She was tempted to remind him the Faith was subject to the Crown, but decided against it. There is too much of use in what he brings me. And this is not a good time for conflict with the Faith, especially when they continue to hide so much.
“I spent so many years in search of your kind,” she said, putting the list aside. “Even risking death in the mountains to seek evidence of your existence. And yet it seems all I had to do was await the tide of history and I would be deluged with more evidence than I could ever wish.”
Brother Caenis confined his reply to a cautious nod, his gaze averted as she continued, “It must have been difficult, living in concealment for so long. Lying to your brothers for years on end.”
“The Faith required it, Highness. I had no choice in the matter. But yes, it was a hard duty.”

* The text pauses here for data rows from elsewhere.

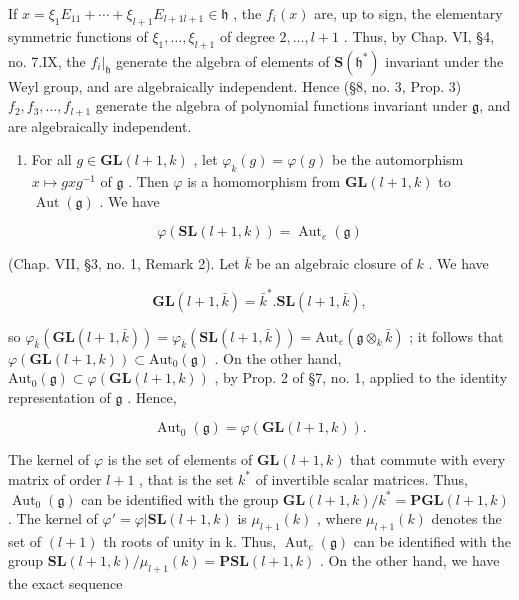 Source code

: If \(x = \xi_{1}E_{11} + \cdots + \xi_{l+1}E_{l+1 l+1} \in \mathfrak{h}\) , the \(f_{i}(x)\) are, up to sign, the elementary symmetric functions of \(\xi_{1}, \ldots, \xi_{l+1}\) of degree \(2, \ldots, l + 1\) . Thus, by Chap. VI, §4, no. 7.IX, the \(f_{i}|_{\mathfrak{h}}\) generate the algebra of elements of \(\mathbf{S}(\mathfrak{h}^{*})\) invariant under the Weyl group, and are algebraically independent. Hence (§8, no. 3, Prop. 3) \(f_{2}, f_{3}, \ldots, f_{l+1}\) generate the algebra of polynomial functions invariant under \(\mathfrak{g}\), and are algebraically independent.

\begin{enumerate}
\def\labelenumi{(\Roman{enumi})}
\setcounter{enumi}{6}
\tightlist
\item
  For all \(g \in \mathbf{GL}(l + 1, k)\) , let \(\varphi_k(g) = \varphi(g)\) be the automorphism \(x \mapsto gxg^{-1}\) of \(\mathfrak{g}\) . Then \(\varphi\) is a homomorphism from \(\mathbf{GL}(l + 1, k)\) to \(\operatorname{Aut}(\mathfrak{g})\) . We have
\end{enumerate}

\[
\varphi (\mathbf {S L} (l + 1, k)) = \operatorname{Aut} _ {e} (\mathfrak {g})
\]

(Chap. VII, §3, no. 1, Remark 2). Let \(\bar{k}\) be an algebraic closure of \(k\) . We have

\[
\mathbf {G L} (l + 1, \bar {k}) = \bar {k} ^ {*}. \mathbf {S L} (l + 1, \bar {k}),
\]

so \(\varphi_{\bar{k}}(\mathbf{GL}(l + 1,\bar{k})) = \varphi_{\bar{k}}(\mathbf{SL}(l + 1,\bar{k})) = \mathrm{Aut}_e(\mathfrak{g}\otimes_k\bar{k})\) ; it follows that \(\varphi (\mathbf{GL}(l + 1,k))\subset \mathrm{Aut}_0(\mathfrak{g})\) . On the other hand, \(\mathrm{Aut}_0(\mathfrak{g})\subset \varphi (\mathbf{GL}(l + 1,k))\) , by Prop. 2 of §7, no. 1, applied to the identity representation of \(\mathfrak{g}\) . Hence,

\[
\operatorname{Aut} _ {0} (\mathfrak {g}) = \varphi (\mathbf {G L} (l + 1, k)).
\]

The kernel of \(\varphi\) is the set of elements of \(\mathbf{GL}(l+1,k)\) that commute with every matrix of order \(l+1\) , that is the set \(k^{*}\) of invertible scalar matrices. Thus, \(\operatorname{Aut}_{0}(\mathfrak{g})\) can be identified with the group \(\mathbf{GL}(l+1,k)/k^{*}=\mathbf{PGL}(l+1,k)\) . The kernel of \(\varphi'=\varphi|\mathbf{SL}(l+1,k)\) is \(\mu_{l+1}(k)\) , where \(\mu_{l+1}(k)\) denotes the set of \((l+1)\) th roots of unity in k. Thus, \(\operatorname{Aut}_{e}(\mathfrak{g})\) can be identified with the group \(\mathbf{SL}(l+1,k)/\mu_{l+1}(k)=\mathbf{PSL}(l+1,k)\) . On the other hand, we have the exact sequence

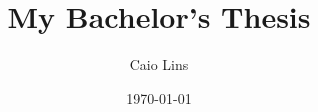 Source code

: \usepackage{academic-dissertation}
\usepackage{global-macros}

\title{My Bachelor's Thesis}
\author{Caio Lins}
\date{\today}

“Lord Vaelin tells me you were the most loyal subject my father could ever wish for. That your enthusiasm for the desert war was great. So much so he thought your heart broken when it all came to naught.”
“Aspect Grealin was very precise in the role he wished me to play. My devotion to the Faith was so strong he felt it best masked as devotion to the King. But my brother was right, my enthusiasm for the war was true, inflamed by my Aspect who told me it was the key to securing the future of the Faith. For reasons of his own, he didn’t tell me how that security would be achieved, or my brother’s fate. I always thought Aspect Grealin’s reasoning to be infallible, he never steered me to the wrong course, he never made mistakes.”
“Have you heard from him, since the capital fell?”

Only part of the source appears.